Die Trilogie beginnt 2015, 12 Jahre also nach Nads bis dahin letztem Soloalbum Sylvanite (2003).
Im Booklet wird deutlich gemacht, dass mit diesem Release ein Traum für Nad wahr geworden ist und dass die Stimme von Freiheit anklingt. Und in den Kontext gerückt macht es durchaus Sinn: Das Album entstand mit dem Schwung im Rücken, der Lead-Sänger bei Hackett zu sein und kurz zuvor seinen Job gekündigt zu haben, um sich voll der Musik zu widmen. Dazu kommt, dass das Konzept von vornherein als Trilogie ausgelegt war und man mit dem ersten Teil natürlich vorlegen muss, um Interesse für die geplanten Nachfolger zu wahren. Insofern ist es sicherlich nicht einfach, immer den richtigen Ton zu treffen und die Handlungsdynamiken über einen so langen Zeitraum spannend zu halten. Vorab: Nad hat es hinbekommen – durch ausgefeilte Kompositionen, Vielseitigkeit und natürlich durch die richtigen Musiker. Vor allem aber klingen alle Alben unterschiedlich und verlagern sich auf andere Stile und klingen als ganze Trilogie doch kohärent und schlüssig.

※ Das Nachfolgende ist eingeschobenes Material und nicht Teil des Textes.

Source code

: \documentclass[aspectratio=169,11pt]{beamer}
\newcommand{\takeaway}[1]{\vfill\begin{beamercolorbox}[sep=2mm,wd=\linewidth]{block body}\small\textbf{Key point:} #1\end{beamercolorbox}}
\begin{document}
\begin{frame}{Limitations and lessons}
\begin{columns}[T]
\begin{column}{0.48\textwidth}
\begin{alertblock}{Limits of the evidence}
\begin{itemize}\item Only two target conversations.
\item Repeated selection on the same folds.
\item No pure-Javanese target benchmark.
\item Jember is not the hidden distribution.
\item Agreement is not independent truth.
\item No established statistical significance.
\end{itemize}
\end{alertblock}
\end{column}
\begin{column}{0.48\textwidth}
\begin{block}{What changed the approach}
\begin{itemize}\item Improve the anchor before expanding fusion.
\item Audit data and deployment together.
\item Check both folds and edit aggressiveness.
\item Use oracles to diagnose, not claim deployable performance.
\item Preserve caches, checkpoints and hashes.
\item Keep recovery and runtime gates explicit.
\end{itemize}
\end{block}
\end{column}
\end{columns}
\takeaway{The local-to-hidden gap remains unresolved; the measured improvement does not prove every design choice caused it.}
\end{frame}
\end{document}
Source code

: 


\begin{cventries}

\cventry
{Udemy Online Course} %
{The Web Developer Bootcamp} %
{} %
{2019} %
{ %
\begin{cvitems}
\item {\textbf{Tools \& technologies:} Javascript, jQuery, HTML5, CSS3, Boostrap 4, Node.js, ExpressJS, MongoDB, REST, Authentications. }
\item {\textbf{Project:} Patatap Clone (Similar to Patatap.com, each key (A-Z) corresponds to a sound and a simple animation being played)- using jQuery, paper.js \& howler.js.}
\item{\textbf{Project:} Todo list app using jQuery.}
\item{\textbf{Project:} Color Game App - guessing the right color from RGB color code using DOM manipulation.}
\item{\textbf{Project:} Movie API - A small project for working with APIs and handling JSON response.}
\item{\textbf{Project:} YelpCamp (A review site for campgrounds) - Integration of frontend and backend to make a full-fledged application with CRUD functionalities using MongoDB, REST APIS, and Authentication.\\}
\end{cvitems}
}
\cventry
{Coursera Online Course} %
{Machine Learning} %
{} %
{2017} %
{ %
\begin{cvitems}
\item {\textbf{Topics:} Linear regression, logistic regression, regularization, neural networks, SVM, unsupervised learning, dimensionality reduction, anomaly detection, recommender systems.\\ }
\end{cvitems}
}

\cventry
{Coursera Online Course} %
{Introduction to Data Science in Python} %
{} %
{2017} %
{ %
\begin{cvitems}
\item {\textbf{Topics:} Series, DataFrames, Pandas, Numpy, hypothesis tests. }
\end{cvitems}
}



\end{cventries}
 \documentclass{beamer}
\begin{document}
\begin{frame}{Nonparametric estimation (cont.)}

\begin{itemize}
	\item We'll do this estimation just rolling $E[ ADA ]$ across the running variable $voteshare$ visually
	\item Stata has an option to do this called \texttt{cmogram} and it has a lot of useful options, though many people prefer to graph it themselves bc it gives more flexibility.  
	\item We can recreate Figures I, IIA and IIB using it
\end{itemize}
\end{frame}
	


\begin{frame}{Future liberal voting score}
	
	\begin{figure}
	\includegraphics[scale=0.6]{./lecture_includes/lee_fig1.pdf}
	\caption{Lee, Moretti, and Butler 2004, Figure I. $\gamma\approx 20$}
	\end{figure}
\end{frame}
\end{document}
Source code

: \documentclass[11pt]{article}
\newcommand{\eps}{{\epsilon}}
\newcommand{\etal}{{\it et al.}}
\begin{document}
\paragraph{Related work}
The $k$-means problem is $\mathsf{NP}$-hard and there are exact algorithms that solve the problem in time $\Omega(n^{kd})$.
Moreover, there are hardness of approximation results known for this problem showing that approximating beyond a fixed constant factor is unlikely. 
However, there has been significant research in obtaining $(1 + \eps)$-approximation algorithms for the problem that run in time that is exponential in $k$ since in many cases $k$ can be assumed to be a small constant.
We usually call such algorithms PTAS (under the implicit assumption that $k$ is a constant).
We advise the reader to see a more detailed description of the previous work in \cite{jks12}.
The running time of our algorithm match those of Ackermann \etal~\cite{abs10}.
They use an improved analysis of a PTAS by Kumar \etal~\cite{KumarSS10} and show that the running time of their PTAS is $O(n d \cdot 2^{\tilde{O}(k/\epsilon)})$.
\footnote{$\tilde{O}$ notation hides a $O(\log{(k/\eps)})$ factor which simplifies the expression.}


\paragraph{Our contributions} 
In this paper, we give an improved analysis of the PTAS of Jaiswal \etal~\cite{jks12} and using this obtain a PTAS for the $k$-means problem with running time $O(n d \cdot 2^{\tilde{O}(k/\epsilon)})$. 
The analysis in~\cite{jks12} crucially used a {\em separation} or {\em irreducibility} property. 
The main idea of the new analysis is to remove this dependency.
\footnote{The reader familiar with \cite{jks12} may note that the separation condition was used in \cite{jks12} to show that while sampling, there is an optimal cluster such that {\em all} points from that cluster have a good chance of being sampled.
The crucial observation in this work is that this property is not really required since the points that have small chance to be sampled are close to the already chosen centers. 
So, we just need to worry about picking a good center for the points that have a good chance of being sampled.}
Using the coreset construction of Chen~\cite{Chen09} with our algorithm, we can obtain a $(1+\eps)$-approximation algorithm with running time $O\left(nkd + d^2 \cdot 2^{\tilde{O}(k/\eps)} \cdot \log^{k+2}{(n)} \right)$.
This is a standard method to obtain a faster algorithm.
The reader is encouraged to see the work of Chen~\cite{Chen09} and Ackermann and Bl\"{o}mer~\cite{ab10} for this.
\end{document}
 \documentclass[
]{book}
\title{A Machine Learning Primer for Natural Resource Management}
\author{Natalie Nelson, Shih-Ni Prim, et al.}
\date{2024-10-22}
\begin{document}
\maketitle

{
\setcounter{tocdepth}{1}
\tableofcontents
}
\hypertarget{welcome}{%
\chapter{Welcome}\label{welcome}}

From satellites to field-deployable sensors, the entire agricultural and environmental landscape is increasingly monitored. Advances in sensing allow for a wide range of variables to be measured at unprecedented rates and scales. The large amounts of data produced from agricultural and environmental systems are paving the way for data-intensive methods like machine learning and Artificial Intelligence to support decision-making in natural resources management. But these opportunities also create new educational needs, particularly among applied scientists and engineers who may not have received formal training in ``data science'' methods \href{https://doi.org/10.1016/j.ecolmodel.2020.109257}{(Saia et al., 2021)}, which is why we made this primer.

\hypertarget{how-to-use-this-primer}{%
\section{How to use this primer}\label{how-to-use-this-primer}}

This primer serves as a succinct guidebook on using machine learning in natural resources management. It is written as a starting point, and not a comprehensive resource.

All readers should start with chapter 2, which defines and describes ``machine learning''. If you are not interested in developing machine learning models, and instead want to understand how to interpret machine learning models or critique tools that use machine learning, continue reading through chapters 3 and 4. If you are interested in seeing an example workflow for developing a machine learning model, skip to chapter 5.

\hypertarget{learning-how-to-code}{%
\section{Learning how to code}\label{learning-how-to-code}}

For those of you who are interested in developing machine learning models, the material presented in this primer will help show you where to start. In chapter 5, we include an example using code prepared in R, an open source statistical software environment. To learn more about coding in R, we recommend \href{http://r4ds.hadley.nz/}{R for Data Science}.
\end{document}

Der Vampirate muss natürlich ein Schiff haben und so liegt der Fokus beim ersten Album auf Themen wie Seefahrt und Schiffen. Um kenntlich zu machen, welche Songs sich speziell mit dem Vampirate und seiner Geschichte befassen, sind fünf der insgesamt acht Songs als „log“ gekennzeichnet – ganz im Stil von klassischen Logbuch-Einträge, wie sie es in der Schifffahrt immer schon gegeben hat.
Carry Me Home (7:19)
So ist es nicht weiter verwunderlich, dass die Story mit Meeresrauschen beginnt, mit den Schritten der Menschen, die das Schiff betreten und – wie sollte es anders sein – mit dem Flügelschlag des Vampirate. Carry Me Home ist ein frischer und optimistischer Einstieg, der mit seiner lockeren und nicht allzu dichten Instrumentierung tatsächlich so leicht ankommt, wie eine sonnige Überfahrt. Das Thema und durchziehendes Leitmotiv des Meeres wird eingeführt, folgerichtig ist dies der Logbuch-Eintrag 1. Schon bei diesem Song zeigt sich die ganze Klasse der versammelten Musiker-Riege; der im Vordergrund stehende Bass von Nick Beggs galoppiert durch den Song, so wie der Vampirate durch die Lüfte schwingt – ohne jede Mühe. Er fließt in seinen über sieben Minuten dahin, über starke Harmonien, einen Mitsing-Refrain, der später noch einmal variiert wird und in einen schön ausgespielten Schlussteil mündet, den Rob Townsend mit der Flöte veredelt. Das Gitarrensolo ist bereits so charakteristisch, dass man gar nicht im Booklet nachsehen muss, um festzustellen, dass es Hackett ist. In diesem Song wird Jade Ell als Background-Sängerin eingeführt – eine wichtige Rolle, die auch bei den Folgealben zur Geltung kommt.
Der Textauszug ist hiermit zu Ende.